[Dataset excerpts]
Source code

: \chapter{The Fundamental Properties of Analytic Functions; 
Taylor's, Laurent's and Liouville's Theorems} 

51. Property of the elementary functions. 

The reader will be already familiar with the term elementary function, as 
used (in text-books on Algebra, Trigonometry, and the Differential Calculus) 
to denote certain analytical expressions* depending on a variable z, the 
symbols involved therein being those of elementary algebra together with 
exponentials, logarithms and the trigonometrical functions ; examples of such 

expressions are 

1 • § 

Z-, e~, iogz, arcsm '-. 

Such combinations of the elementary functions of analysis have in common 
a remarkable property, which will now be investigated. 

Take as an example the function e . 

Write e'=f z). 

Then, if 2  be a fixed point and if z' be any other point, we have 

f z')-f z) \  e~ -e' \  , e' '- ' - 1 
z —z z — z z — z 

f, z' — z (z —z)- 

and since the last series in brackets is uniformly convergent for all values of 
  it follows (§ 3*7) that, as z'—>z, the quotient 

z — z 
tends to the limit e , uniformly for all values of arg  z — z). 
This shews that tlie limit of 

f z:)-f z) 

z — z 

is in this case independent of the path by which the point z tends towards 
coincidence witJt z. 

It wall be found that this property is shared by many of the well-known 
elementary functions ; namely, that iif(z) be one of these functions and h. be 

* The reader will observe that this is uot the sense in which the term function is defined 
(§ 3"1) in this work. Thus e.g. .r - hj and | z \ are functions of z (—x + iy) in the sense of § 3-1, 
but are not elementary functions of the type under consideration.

### TASK STATEMENT
Write out an exact transcription of the line with "It wall be found" and of each line after it; stop at the end of the records.

### REPLY
It wall be found that this property is shared by many of the well-known 
elementary functions ; namely, that iif(z) be one of these functions and h. be 

* The reader will observe that this is uot the sense in which the term function is defined 
(§ 3"1) in this work. Thus e.g. .r - hj and | z \ are functions of z (—x + iy) in the sense of § 3-1, 
but are not elementary functions of the type under consideration.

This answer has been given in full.